EXERCISE AIM - From the first line of the entries below through the line holding "cùng đang tới[^1-3cc84659-a417-443e-9e4e-23f15eb7963d]", write out every line exactly, please, and leave out the pictures.

PROVIDED MATERIAL -
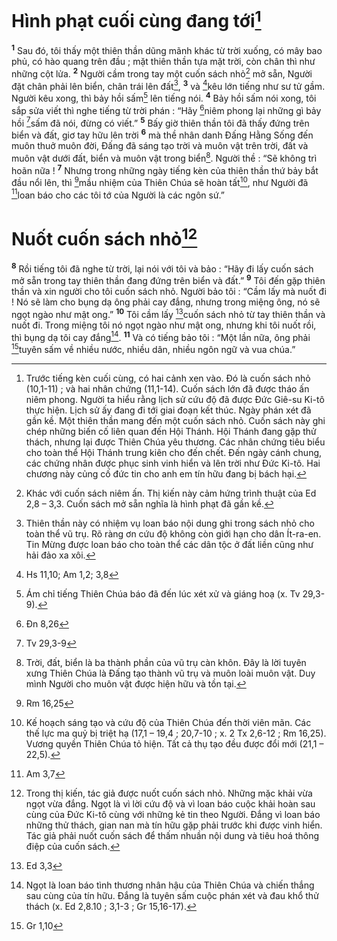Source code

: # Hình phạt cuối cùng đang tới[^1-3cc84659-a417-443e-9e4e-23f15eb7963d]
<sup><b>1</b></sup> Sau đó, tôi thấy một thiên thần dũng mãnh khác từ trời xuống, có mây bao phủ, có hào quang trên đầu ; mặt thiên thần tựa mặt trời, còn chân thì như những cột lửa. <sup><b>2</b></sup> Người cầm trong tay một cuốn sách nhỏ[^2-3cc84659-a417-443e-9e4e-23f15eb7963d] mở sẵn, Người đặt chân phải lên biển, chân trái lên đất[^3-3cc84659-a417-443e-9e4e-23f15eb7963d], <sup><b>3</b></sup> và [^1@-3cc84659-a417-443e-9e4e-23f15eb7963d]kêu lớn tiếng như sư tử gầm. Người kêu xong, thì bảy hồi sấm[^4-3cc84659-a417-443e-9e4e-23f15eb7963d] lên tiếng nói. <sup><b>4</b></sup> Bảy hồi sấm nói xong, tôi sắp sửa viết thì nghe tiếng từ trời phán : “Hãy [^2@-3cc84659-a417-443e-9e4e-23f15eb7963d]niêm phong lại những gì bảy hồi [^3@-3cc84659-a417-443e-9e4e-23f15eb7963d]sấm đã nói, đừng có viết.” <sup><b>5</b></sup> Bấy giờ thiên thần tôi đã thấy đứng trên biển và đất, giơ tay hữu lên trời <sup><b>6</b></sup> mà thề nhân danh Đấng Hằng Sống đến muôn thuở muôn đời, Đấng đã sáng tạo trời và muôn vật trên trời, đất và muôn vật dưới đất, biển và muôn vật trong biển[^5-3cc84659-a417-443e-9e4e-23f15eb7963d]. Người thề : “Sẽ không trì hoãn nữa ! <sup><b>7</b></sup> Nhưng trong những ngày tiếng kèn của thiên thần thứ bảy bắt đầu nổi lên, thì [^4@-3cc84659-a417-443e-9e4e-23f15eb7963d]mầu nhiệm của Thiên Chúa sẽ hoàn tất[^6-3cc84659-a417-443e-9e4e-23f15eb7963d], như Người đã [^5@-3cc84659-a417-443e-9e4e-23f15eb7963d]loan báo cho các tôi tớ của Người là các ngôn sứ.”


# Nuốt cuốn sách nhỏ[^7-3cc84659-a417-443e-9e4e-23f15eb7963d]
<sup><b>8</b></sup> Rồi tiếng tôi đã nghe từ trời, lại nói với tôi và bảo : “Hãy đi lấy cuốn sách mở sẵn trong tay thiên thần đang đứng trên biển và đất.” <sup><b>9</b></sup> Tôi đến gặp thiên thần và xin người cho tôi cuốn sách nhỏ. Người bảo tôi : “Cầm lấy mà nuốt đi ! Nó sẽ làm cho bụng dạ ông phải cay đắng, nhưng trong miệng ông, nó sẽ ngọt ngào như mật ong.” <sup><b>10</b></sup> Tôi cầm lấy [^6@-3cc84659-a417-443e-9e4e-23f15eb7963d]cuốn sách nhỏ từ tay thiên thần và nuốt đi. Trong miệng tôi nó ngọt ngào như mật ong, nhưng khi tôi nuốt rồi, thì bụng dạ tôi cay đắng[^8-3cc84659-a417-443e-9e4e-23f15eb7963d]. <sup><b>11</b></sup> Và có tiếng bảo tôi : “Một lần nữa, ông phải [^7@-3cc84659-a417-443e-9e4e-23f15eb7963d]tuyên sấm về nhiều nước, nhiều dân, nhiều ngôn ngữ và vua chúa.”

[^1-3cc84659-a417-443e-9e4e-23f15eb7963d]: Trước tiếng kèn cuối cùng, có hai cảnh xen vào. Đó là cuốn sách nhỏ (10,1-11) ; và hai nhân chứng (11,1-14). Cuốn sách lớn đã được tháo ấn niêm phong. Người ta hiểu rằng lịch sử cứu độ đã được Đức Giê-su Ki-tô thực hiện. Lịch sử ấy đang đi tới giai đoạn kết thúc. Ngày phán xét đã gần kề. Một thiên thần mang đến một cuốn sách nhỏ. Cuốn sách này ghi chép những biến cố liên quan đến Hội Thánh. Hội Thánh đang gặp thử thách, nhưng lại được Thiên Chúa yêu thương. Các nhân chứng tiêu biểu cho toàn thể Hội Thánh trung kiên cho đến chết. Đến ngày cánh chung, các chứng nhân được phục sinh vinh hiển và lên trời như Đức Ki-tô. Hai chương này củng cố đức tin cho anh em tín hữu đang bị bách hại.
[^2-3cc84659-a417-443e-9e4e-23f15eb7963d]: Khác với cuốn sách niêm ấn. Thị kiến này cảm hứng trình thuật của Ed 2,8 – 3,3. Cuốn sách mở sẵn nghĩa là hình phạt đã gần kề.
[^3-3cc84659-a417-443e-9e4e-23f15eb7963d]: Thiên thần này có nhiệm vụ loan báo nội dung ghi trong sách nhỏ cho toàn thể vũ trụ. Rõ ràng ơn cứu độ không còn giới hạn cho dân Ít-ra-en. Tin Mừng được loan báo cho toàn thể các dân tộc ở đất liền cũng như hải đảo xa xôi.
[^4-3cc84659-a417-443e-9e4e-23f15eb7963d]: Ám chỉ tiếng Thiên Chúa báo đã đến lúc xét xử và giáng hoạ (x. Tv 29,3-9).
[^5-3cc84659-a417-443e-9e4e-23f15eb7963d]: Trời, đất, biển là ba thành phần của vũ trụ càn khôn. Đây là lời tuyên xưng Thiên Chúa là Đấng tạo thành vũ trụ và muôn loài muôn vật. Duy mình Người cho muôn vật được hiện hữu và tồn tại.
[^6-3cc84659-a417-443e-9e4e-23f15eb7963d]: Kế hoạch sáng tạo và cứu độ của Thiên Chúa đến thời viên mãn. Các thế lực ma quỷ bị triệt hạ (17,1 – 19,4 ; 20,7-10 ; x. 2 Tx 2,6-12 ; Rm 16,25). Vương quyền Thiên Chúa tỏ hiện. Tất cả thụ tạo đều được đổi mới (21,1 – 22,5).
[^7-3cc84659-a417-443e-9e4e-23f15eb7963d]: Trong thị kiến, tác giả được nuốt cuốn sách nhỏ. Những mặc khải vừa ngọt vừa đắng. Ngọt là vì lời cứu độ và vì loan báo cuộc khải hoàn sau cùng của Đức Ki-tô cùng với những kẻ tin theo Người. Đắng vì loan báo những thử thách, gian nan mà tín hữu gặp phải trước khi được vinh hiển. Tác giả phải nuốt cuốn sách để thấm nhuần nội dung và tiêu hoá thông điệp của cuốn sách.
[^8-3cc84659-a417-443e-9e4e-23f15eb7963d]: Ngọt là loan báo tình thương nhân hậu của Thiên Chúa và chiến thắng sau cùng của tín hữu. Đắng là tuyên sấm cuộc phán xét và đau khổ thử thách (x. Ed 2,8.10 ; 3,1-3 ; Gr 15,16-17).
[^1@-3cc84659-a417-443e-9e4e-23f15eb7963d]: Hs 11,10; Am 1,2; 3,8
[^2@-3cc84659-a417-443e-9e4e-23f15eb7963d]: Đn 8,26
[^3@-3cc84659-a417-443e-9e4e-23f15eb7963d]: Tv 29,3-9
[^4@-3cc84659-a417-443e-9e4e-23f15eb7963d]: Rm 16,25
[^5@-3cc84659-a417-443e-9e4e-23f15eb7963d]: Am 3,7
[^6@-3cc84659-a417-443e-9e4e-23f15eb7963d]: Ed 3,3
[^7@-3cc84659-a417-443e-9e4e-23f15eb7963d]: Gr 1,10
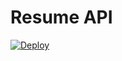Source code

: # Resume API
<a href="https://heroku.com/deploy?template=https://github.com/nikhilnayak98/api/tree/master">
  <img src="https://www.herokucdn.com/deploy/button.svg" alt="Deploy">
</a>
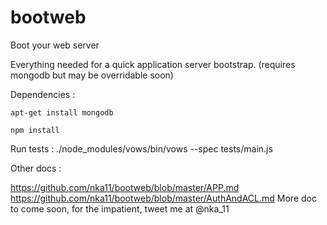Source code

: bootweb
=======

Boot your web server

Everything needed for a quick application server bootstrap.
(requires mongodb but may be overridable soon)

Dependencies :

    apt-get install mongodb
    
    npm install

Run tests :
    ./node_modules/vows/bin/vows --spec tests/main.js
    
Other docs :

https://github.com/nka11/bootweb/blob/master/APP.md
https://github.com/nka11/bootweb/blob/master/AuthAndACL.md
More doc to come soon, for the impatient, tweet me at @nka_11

RESULT BELOW -
Source code

: # Hình phạt cuối cùng đang tới[^1-3cc84659-a417-443e-9e4e-23f15eb7963d]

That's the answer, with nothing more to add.